Sunday, April 17, 2011

Some Cognative Dissonance on Boredom

The Atlantic has posted a Special Report:  How Genius Works.  Tim Burton writes,
“I don’t sit down and try to draw a character. I attempt to reserve some time each day for myself to sit and do nothing—stare off into space or doodle or whatever--just be in my own head. That time is very precious for me, and sometimes the characters will strike me in these quiet moments.”
Novelist T.C. Boyle claims,
In the old days, the days of this artifact, I would have retyped this page during the following day’s work, incorporating the changes you see here and feeling my way.
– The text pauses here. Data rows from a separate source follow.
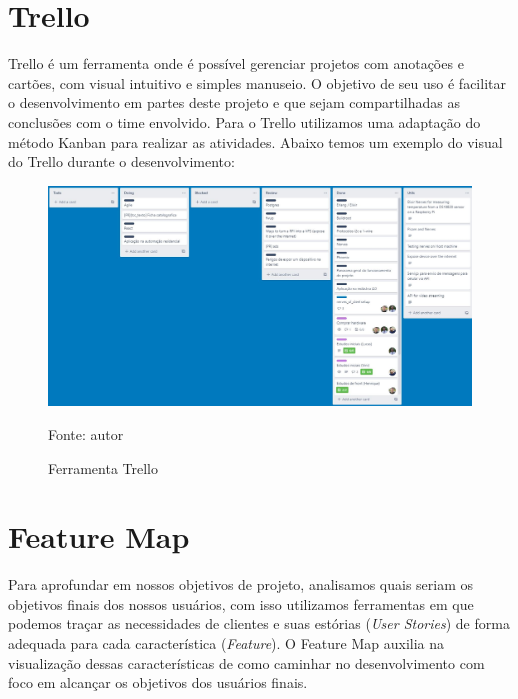 \documentclass[../../layout.tex]{subfiles}
\begin{document}
\section{Trello}
\hspace*{3em}Trello é um ferramenta onde é possível gerenciar projetos com anotações e cartões, com visual intuitivo e simples manuseio. O objetivo de seu uso é facilitar o desenvolvimento em partes deste projeto e que sejam compartilhadas as conclusões com o time envolvido. Para o Trello utilizamos uma adaptação do método Kanban para realizar as atividades.
\hspace*{3em}Abaixo temos um exemplo do visual do Trello durante o desenvolvimento:

\begin{figure}[H]
\centering
\caption{Ferramenta Trello}
\includegraphics[width=1\textwidth]{assets/static/img/trello.jpg}
\label{fig:i2c_structure}

\begin{minipage}{0.5\textwidth}
\raggedright \footnotesize Fonte: autor 
\end{minipage}
\end{figure}

\section{Feature Map}
\hspace*{3em}Para aprofundar em nossos objetivos de projeto, analisamos quais seriam os objetivos finais dos nossos usuários, com isso utilizamos ferramentas em que podemos traçar as necessidades de clientes e suas estórias (\emph{User Stories}) de forma adequada para cada característica (\emph{Feature}). O Feature Map auxilia na visualização dessas características de como caminhar no desenvolvimento com foco em alcançar os objetivos dos usuários finais.
\end{document}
When the novel was completed, I would make additional notes and then type a clean final draft. In the case of The Tortilla Curtain, which weighs in at 355 finished pages, this process would have occupied the better part of a month (producing, along the way, countless eraser shreds and dribbles of Wite-Out). Now I’m able to accomplish the same thing in three or four days.

Still, there was a pleasant rhythm to those hard-typing times, during which I would neatly stack up 10 to 12 finished pages daily, the whole business accumulating in a very satisfying way before I headed off to stroll through the woods or quaff a drink or two at the local bar. It was restful. Contemplative. Deeply satisfying. And let me tell you—and this is no small consideration—back then, I had the strongest fingers in the world.
 Meanwhile, Google chairman Erick Schmidt claims,
"You're never lonely, you're never lost, you're never bored, and you're never out of ideas," Schmidt said. "It's all because of our ability to understand what you care about, get relevant information to the devices you carry around, and use supercomputers in the cloud to process all that data."  (HT @coralhei)
Schmidt seems to be saying that "never bored" means that one will never be "contemplative" or "sit and do nothing—stare off into space."  People might have have plenty of "relevant information" and they may never be "out of ideas," but I'm not sure that they will be creative.

Writing in Slate, Matt Feeney asserts "defending boredom seems stern and unsympathetic, like a Depression-born mom impatient with her complaining children" before asserting,
But the depression-era parent urged a kind of stoicism, bearing-up against fake or minor suffering as a moral lesson of childhood. For today's middle-agers, relishing the image of a teenager thrown into fidgets by a dead cellphone, boredom is not merely fake suffering. It's important in its own right, a state of latent fertility. It leads to creativity. The contemporary defender of boredom is not a stoic. She's a graying humanist, the martinet as art teacher.
Feeney does a good job of making boring sound, well, boring albeit necessary.  It's the necessary element that I find most important.  Every day I hear a student say "reading is boring." By extension,they are implying that boredom is something to be avoided at all costs.  Roger Ebert looks at that fact and is as frightened as I am.  He's a bit more poetic, however.
I learn that he average American teenager spends 17 minutes a weekend in voluntary reading. Surely that statistic is wrong. Do they mean reading of "serious" novels? I would certainly count science fiction, graphic novels, vampires, Harry Potter, newspapers, magazines, blogs--anything. Just to read for yourself for pleasure is the point. Dickens will come later, Henry James perhaps never.
At the end of the day, some authors will endure and most, including some very good ones, will not. Why do I think reading is important? It is such an effective medium between mind and mind. We think largely in words. A medium made only of words doesn't impose the barrier of any other medium. It is naked and unprotected communication. That's how you get pregnant. May you always be so.
The best times to read are when one is "bored," "lonely" and "lost," at least metaphorically.  It's those times that make one open to true communication and great ideas.